## EXERCISE DIRECTIONS
Check every line of the material below, and show those that contain "their".

## MATERIAL SUPPLIED
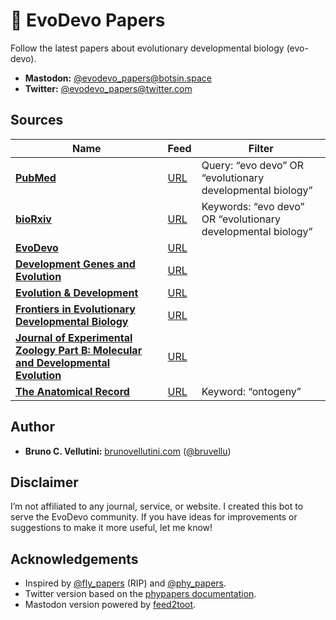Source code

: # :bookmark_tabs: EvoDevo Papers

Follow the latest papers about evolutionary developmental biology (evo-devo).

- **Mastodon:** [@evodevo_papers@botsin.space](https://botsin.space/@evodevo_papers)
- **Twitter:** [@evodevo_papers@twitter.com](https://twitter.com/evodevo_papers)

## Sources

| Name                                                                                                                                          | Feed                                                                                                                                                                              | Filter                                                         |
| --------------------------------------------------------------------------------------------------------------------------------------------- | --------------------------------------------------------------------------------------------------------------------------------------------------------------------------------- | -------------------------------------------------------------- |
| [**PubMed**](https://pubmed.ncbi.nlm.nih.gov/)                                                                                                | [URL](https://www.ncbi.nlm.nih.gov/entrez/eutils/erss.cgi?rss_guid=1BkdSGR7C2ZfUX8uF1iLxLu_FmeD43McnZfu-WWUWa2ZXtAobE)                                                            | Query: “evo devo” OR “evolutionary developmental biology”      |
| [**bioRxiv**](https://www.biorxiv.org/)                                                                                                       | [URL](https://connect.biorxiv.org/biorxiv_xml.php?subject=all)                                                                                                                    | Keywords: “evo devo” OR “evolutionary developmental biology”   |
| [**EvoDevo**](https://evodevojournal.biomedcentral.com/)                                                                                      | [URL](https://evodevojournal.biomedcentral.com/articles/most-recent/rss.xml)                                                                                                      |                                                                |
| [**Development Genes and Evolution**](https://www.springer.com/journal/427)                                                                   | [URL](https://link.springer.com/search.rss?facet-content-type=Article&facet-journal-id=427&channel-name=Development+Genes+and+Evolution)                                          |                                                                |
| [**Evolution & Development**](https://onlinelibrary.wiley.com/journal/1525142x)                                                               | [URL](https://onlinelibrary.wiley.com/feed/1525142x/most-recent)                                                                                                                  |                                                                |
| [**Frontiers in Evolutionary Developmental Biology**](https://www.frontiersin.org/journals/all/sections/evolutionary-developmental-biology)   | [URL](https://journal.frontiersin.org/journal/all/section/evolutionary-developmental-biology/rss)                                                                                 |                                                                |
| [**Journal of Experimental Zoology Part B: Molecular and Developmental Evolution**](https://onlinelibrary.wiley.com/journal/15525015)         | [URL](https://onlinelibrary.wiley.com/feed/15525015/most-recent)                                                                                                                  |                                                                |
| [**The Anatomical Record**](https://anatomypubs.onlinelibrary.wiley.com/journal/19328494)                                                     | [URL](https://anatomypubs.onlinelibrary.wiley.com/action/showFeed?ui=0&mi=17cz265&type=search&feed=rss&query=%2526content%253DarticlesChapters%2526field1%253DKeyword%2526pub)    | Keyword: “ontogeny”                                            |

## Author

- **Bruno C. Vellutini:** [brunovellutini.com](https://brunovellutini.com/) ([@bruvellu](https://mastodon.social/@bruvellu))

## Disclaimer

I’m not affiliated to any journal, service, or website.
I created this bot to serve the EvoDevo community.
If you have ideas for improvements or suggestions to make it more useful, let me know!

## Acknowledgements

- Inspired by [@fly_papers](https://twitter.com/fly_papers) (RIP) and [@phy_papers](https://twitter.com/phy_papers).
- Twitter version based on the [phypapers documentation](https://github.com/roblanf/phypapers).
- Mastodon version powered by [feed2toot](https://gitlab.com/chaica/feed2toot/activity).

--

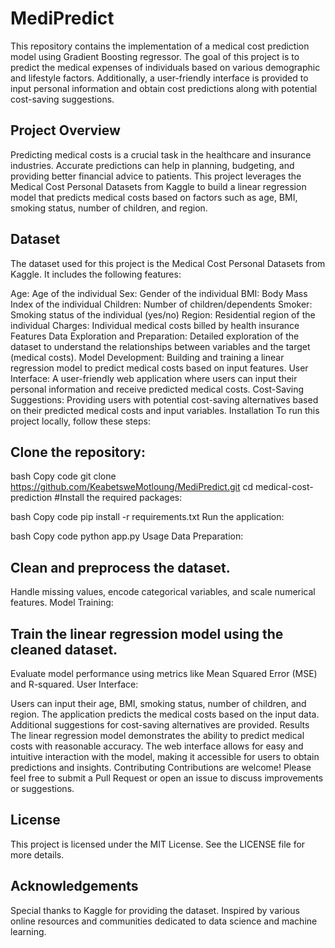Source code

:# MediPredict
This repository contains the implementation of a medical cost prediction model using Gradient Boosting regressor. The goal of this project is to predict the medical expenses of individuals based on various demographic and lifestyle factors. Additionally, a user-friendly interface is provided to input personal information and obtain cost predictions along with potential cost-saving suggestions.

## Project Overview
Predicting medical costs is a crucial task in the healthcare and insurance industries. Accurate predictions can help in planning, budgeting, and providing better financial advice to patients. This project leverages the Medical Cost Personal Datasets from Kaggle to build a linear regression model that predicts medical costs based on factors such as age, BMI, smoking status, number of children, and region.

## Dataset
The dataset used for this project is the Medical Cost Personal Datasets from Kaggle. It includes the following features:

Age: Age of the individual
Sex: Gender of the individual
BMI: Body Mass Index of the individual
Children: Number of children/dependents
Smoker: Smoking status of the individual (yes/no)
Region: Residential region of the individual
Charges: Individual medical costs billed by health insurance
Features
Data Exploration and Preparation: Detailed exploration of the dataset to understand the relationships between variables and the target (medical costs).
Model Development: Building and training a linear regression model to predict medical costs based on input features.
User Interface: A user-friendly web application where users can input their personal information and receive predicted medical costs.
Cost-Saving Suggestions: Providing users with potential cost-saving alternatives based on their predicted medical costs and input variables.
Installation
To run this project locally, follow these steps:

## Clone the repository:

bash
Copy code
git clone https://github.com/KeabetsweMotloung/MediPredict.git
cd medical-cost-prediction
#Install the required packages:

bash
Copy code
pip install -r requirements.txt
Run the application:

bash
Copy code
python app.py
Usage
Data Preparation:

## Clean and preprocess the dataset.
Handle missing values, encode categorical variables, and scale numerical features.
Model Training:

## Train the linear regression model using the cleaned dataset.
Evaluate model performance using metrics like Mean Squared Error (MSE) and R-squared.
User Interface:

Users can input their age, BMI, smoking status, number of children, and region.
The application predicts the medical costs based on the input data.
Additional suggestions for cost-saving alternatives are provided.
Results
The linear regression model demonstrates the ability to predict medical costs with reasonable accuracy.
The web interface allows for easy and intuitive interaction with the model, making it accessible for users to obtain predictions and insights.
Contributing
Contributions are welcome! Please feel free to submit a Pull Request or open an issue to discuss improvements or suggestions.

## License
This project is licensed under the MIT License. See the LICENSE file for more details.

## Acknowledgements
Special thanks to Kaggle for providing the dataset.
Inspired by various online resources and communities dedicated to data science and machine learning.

## ANSWER BOX
User Interface: A user-friendly web application where users can input their personal information and receive predicted medical costs.
Cost-Saving Suggestions: Providing users with potential cost-saving alternatives based on their predicted medical costs and input variables.
Users can input their age, BMI, smoking status, number of children, and region.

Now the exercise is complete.